* **WHAT THE TASK REQUIRES**
If a line of the data below holds the string "args", copy it.

── ENTRIES PROVIDED

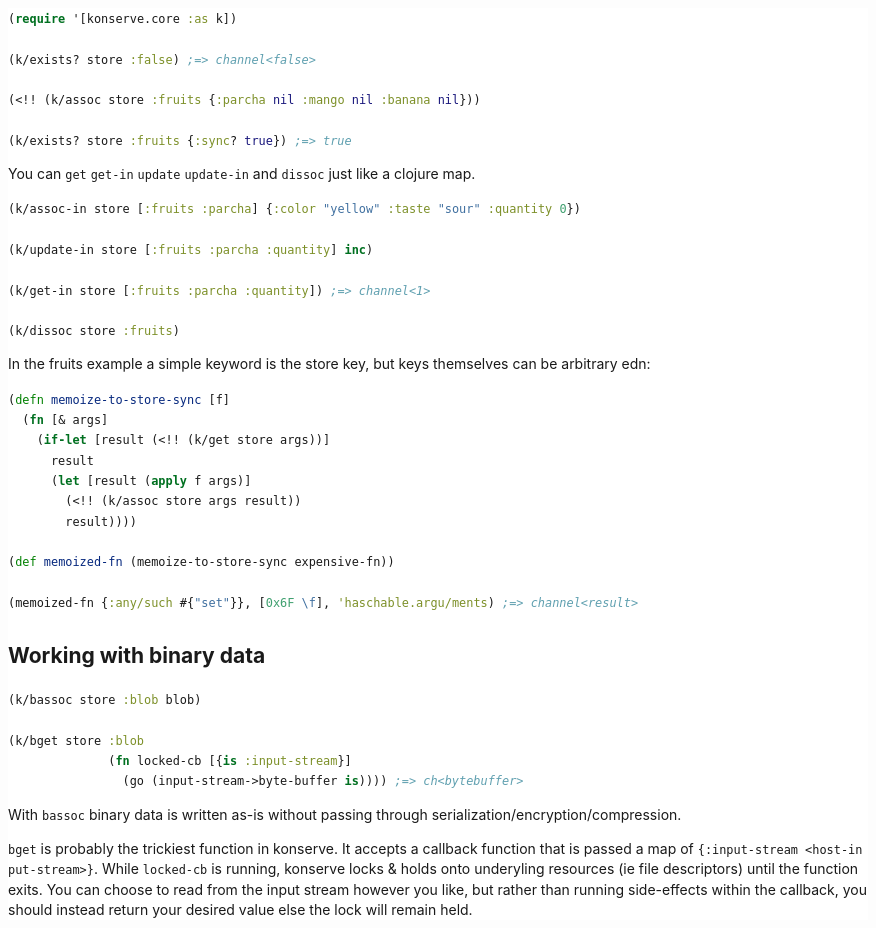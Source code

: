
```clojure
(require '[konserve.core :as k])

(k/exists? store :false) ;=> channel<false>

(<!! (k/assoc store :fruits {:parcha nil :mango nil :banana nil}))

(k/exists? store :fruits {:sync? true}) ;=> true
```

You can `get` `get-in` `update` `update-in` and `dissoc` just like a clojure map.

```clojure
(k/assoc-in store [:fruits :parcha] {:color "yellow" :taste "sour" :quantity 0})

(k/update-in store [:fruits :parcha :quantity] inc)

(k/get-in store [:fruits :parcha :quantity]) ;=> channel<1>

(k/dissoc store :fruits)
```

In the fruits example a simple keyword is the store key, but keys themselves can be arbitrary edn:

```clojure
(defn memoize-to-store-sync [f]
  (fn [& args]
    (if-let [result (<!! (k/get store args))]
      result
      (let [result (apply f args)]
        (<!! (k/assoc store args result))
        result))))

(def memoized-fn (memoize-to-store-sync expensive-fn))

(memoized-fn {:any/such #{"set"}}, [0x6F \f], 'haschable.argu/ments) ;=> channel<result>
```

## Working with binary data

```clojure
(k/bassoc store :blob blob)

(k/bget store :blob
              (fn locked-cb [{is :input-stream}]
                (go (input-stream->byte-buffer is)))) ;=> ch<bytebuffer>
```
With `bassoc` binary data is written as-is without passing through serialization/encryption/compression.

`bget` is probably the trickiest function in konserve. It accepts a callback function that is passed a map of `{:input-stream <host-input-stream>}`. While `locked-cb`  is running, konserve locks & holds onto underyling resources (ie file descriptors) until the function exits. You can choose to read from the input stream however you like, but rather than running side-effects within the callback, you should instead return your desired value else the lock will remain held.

────

* **EXERCISE RESPONSE**
  (fn [& args]
    (if-let [result (<!! (k/get store args))]
      (let [result (apply f args)]
        (<!! (k/assoc store args result))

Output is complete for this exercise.